» YOUR INSTRUCTIONS
The lines from the start of the data through the line with "<sub>(2024.05.22. ~ 2024.05.31)</sub>" are to be returned verbatim; all later lines are to be omitted.

BEGIN MATERIAL SHOWN

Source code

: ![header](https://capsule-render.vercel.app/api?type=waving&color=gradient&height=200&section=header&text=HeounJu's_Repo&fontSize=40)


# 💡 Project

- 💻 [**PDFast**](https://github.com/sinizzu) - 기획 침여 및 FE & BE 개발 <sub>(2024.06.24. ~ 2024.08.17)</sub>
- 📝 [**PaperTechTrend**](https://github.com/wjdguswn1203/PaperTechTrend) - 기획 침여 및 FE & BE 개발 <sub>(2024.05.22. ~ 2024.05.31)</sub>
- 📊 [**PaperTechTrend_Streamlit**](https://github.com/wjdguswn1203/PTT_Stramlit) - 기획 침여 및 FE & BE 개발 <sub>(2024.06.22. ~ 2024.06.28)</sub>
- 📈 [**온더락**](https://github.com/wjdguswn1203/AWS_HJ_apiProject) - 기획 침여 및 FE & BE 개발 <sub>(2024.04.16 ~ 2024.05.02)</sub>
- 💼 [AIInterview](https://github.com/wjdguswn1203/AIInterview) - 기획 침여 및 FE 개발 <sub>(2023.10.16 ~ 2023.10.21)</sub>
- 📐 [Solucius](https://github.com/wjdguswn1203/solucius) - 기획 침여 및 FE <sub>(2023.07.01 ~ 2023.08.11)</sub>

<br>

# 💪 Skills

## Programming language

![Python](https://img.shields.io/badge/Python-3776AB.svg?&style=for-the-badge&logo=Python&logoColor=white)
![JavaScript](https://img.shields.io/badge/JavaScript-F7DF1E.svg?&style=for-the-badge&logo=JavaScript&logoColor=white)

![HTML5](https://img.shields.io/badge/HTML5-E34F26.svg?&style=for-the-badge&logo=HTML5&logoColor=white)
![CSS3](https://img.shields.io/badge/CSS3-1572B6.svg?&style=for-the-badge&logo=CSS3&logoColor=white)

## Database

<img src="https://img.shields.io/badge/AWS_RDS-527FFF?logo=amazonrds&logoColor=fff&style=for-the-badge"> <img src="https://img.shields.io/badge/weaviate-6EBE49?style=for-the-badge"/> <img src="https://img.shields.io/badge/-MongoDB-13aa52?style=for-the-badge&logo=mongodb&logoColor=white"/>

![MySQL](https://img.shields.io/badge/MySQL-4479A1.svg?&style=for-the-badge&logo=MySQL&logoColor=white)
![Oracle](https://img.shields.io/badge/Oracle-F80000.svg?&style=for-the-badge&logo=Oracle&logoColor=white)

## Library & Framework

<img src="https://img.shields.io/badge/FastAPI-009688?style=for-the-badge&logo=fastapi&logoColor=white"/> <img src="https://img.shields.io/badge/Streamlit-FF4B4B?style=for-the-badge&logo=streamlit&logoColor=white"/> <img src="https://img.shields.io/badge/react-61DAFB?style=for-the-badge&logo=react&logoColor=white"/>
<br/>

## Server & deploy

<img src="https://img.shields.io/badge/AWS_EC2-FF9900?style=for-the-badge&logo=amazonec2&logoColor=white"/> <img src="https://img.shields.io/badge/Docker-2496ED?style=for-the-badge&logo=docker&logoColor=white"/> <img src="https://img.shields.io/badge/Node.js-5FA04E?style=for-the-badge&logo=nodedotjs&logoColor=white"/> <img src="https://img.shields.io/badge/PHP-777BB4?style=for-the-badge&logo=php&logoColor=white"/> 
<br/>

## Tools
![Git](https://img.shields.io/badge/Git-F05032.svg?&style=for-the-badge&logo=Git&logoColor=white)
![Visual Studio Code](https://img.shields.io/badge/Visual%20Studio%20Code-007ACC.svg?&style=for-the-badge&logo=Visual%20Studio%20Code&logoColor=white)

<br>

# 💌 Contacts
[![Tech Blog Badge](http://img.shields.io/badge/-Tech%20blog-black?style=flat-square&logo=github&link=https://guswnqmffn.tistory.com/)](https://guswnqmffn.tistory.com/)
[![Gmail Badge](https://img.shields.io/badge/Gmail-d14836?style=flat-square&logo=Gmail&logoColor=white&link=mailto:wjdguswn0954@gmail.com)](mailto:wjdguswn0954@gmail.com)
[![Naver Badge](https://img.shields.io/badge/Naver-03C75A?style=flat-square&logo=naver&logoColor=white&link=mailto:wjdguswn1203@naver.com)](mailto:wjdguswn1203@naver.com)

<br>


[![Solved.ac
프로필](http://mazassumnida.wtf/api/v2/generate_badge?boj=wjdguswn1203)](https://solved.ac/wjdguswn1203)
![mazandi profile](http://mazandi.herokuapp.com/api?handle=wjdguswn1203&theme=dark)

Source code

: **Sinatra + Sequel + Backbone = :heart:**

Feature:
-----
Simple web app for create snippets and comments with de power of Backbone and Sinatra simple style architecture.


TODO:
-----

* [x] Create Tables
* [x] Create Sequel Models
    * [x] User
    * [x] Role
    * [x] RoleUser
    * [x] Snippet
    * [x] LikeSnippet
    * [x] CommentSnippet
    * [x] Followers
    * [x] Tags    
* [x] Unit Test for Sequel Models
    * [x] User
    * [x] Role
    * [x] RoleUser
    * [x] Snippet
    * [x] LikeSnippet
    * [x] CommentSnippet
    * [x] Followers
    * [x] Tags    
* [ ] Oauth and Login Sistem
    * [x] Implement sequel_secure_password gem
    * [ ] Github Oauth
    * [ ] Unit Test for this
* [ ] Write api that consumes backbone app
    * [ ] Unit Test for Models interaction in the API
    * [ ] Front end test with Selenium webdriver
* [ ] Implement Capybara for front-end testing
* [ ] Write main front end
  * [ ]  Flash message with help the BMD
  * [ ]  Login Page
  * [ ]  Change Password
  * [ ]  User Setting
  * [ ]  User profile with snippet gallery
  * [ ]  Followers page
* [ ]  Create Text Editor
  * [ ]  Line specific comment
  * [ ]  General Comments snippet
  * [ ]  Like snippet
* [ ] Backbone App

END MATERIAL SHOWN

» TASK OUTPUT
Source code

: ![header](https://capsule-render.vercel.app/api?type=waving&color=gradient&height=200&section=header&text=HeounJu's_Repo&fontSize=40)


# 💡 Project

- 💻 [**PDFast**](https://github.com/sinizzu) - 기획 침여 및 FE & BE 개발 <sub>(2024.06.24. ~ 2024.08.17)</sub>
- 📝 [**PaperTechTrend**](https://github.com/wjdguswn1203/PaperTechTrend) - 기획 침여 및 FE & BE 개발 <sub>(2024.05.22. ~ 2024.05.31)</sub>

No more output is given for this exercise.